### PROBLEM TO SOLVE
Images do not belong in the copy; retype the rest of the entries below exactly.
***
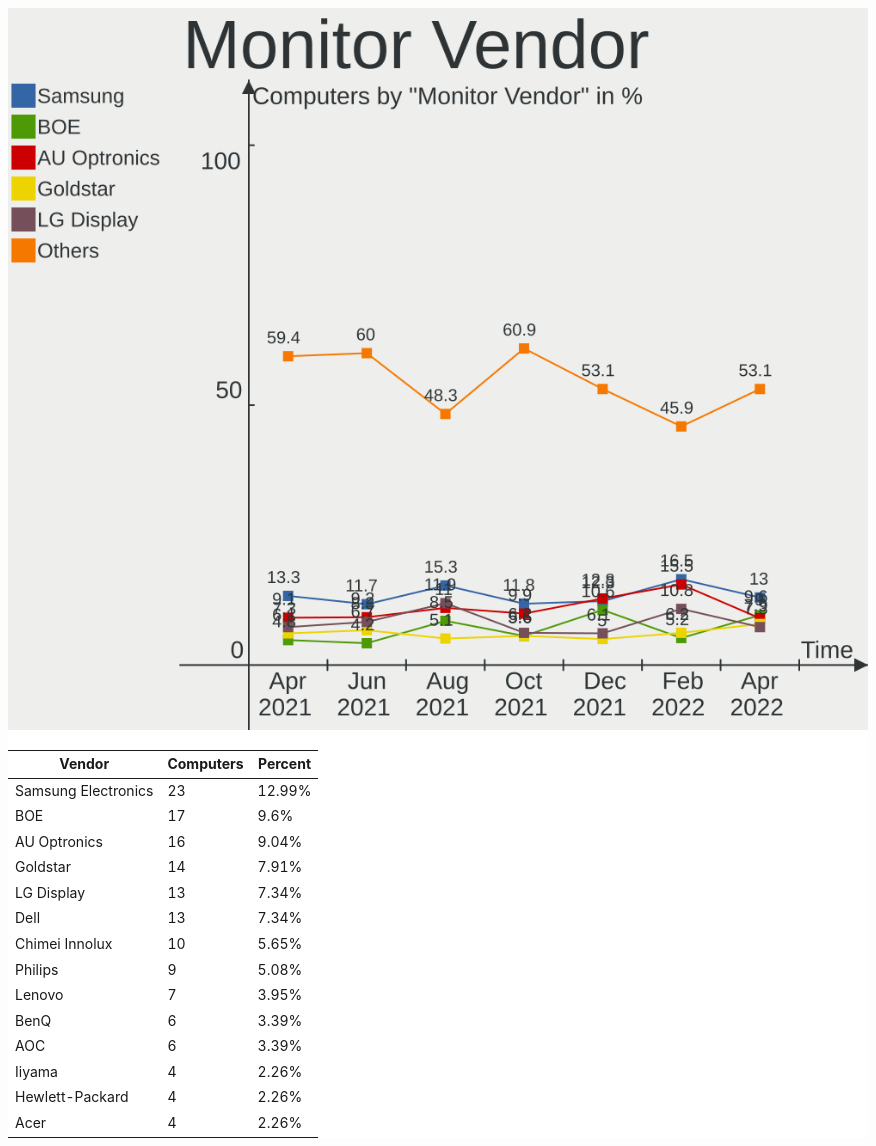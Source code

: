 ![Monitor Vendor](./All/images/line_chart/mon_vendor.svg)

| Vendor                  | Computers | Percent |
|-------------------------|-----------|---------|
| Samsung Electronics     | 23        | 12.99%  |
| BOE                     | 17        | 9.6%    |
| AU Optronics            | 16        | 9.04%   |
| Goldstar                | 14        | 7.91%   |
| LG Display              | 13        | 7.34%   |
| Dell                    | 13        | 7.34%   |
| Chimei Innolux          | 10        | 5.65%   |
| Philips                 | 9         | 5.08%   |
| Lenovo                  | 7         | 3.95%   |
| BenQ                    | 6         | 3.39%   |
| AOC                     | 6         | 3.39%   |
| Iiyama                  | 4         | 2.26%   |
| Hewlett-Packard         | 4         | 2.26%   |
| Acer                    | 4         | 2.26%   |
***
### YOUR SOLUTION
Source code

: ![Monitor Vendor](./All/images/line_chart/mon_vendor.svg)

| Vendor                  | Computers | Percent |
|-------------------------|-----------|---------|
| Samsung Electronics     | 23        | 12.99%  |
| BOE                     | 17        | 9.6%    |
| AU Optronics            | 16        | 9.04%   |
| Goldstar                | 14        | 7.91%   |
| LG Display              | 13        | 7.34%   |
| Dell                    | 13        | 7.34%   |
| Chimei Innolux          | 10        | 5.65%   |
| Philips                 | 9         | 5.08%   |
| Lenovo                  | 7         | 3.95%   |
| BenQ                    | 6         | 3.39%   |
| AOC                     | 6         | 3.39%   |
| Iiyama                  | 4         | 2.26%   |
| Hewlett-Packard         | 4         | 2.26%   |
| Acer                    | 4         | 2.26%   |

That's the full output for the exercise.